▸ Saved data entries
►
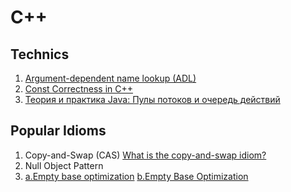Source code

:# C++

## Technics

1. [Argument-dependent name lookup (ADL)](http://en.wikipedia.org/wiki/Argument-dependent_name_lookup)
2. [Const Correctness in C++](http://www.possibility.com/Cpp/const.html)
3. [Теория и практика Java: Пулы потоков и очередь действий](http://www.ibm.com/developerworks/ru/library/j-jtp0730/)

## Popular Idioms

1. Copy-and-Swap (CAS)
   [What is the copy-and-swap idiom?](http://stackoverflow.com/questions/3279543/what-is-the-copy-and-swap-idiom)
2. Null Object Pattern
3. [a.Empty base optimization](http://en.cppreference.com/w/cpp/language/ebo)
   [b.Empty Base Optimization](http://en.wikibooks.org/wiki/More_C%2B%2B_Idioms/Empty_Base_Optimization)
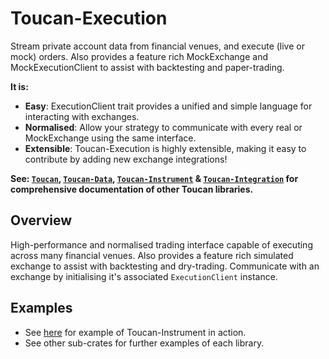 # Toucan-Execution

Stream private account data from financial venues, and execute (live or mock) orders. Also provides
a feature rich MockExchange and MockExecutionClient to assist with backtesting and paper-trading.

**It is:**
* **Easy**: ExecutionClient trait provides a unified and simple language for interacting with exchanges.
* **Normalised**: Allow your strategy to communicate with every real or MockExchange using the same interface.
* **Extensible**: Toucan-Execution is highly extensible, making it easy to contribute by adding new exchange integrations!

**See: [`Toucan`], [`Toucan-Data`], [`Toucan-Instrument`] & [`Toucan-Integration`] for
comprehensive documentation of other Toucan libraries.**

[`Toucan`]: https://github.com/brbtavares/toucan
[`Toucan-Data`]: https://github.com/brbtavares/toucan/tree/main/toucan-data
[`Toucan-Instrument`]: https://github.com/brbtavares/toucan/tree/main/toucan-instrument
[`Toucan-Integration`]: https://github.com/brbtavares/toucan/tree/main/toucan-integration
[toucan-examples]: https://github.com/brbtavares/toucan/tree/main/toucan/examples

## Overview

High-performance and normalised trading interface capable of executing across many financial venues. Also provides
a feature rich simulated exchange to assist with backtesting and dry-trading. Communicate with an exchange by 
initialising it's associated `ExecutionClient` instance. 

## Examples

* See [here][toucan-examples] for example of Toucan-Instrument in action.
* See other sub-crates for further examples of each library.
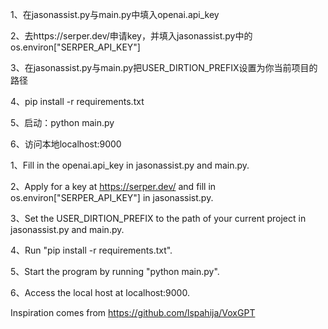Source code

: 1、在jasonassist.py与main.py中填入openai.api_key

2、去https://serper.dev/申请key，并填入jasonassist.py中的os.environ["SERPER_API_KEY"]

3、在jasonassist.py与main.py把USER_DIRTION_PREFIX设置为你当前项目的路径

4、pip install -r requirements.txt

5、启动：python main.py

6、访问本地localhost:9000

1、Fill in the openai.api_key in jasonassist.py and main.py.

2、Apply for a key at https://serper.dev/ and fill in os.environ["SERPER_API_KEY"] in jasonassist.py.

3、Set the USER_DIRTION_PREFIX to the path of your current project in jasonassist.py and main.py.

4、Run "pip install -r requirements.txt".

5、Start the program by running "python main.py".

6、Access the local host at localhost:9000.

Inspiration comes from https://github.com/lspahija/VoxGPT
◄
►
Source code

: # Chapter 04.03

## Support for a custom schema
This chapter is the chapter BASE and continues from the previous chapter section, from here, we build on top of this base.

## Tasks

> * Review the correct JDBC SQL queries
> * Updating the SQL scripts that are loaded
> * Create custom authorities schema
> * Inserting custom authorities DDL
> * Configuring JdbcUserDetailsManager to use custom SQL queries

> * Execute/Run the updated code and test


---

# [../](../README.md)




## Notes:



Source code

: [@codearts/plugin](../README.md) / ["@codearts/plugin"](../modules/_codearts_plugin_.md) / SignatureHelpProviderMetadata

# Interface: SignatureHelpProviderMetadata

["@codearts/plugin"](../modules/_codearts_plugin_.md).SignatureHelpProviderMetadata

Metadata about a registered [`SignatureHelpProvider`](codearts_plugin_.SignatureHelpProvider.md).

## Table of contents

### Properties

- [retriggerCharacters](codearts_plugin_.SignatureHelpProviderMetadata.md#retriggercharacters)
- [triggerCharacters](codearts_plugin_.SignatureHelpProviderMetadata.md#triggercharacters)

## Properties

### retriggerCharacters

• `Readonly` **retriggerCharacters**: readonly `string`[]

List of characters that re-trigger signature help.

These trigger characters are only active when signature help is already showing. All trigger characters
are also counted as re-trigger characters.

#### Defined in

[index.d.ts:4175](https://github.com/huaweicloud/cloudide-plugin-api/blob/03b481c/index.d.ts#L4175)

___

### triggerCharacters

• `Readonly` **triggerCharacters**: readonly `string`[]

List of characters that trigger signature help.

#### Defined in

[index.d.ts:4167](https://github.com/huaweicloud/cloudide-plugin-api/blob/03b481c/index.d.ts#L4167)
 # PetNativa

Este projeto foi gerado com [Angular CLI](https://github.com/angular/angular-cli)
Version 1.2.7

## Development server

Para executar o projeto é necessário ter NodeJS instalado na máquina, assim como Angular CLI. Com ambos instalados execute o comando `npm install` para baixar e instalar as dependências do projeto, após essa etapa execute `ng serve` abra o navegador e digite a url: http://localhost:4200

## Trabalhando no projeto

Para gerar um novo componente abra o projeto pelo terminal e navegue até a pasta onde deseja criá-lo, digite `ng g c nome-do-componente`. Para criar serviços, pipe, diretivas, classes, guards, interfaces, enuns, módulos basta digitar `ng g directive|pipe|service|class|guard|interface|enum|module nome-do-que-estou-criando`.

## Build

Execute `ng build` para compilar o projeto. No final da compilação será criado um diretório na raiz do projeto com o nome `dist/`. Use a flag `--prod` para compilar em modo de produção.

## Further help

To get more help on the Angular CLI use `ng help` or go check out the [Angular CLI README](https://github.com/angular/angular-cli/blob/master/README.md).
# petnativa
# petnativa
◄
►
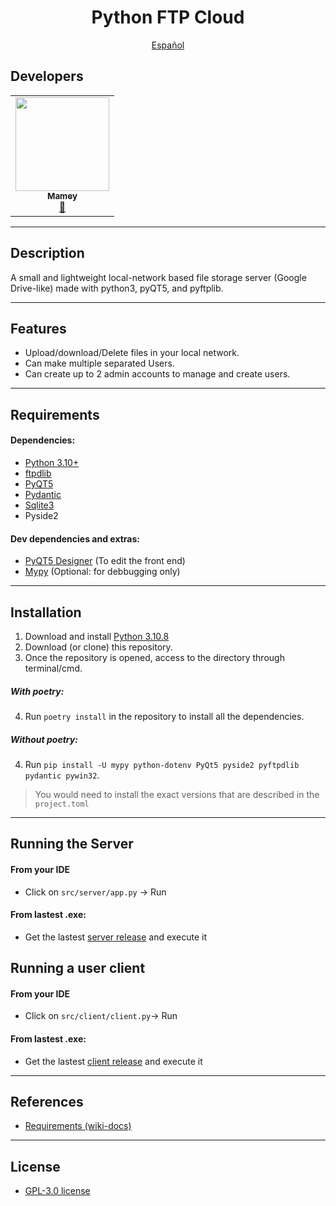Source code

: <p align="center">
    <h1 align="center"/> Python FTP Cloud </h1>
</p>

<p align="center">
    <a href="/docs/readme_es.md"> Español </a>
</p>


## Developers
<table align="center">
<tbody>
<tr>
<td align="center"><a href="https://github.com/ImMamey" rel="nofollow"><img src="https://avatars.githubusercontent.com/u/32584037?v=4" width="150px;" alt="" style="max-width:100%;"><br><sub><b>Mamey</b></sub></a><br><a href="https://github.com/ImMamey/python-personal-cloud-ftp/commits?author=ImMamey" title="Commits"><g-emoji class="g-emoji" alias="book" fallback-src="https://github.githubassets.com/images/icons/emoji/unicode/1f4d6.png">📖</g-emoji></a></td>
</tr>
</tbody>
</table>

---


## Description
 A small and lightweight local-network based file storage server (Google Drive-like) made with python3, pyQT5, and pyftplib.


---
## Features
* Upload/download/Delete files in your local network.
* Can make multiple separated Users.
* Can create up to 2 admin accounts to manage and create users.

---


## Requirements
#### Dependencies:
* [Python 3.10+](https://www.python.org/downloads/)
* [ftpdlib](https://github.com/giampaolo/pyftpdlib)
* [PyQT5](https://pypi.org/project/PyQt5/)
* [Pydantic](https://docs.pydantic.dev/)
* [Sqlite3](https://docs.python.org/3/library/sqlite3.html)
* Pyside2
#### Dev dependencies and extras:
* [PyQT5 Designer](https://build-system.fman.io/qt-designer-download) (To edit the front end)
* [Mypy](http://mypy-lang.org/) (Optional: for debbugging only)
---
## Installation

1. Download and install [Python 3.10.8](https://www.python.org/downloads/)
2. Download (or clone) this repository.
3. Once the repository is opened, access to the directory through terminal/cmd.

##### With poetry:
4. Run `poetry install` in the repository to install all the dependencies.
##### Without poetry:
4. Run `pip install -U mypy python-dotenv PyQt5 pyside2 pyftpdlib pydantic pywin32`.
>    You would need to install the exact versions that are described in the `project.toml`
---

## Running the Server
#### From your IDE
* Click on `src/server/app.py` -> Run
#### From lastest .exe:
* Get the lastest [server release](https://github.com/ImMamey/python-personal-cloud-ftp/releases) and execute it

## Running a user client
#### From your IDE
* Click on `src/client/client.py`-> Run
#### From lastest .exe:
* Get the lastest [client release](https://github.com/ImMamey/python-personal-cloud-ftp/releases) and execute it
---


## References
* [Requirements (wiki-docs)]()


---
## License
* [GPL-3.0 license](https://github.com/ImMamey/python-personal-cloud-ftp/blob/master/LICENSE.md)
◄
▸ Work task
Going through the entries above, count the lines with the word "tree". Give only the result.

▸ Response
4